* PROVIDED DATA *
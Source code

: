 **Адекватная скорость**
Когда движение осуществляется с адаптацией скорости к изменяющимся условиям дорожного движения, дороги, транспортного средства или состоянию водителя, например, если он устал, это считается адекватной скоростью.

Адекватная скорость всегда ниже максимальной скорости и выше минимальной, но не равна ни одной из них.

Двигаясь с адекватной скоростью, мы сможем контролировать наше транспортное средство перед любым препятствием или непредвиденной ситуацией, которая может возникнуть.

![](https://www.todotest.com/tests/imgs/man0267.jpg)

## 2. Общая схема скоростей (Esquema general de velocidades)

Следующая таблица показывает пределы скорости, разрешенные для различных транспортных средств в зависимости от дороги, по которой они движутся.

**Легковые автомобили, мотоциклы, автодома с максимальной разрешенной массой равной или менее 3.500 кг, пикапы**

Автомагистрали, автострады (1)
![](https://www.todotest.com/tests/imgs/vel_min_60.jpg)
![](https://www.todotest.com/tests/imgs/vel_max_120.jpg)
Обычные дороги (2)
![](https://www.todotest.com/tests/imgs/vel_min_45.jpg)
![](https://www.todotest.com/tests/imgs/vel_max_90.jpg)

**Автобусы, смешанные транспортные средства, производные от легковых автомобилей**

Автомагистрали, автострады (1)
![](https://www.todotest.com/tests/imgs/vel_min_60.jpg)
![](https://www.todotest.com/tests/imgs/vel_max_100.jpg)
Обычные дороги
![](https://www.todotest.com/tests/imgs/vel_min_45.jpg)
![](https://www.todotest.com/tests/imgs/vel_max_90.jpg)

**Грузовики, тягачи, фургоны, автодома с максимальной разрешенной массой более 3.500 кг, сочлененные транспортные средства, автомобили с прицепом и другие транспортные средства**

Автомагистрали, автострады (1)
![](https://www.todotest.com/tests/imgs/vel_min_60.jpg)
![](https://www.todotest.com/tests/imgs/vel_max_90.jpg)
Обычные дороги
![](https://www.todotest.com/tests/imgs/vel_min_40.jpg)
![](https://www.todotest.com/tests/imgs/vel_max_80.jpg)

* WORK TO COMPLETE *
Select every line of the records holding the string "разрешенной".

* OUTPUT *
**Легковые автомобили, мотоциклы, автодома с максимальной разрешенной массой равной или менее 3.500 кг, пикапы**
**Грузовики, тягачи, фургоны, автодома с максимальной разрешенной массой более 3.500 кг, сочлененные транспортные средства, автомобили с прицепом и другие транспортные средства**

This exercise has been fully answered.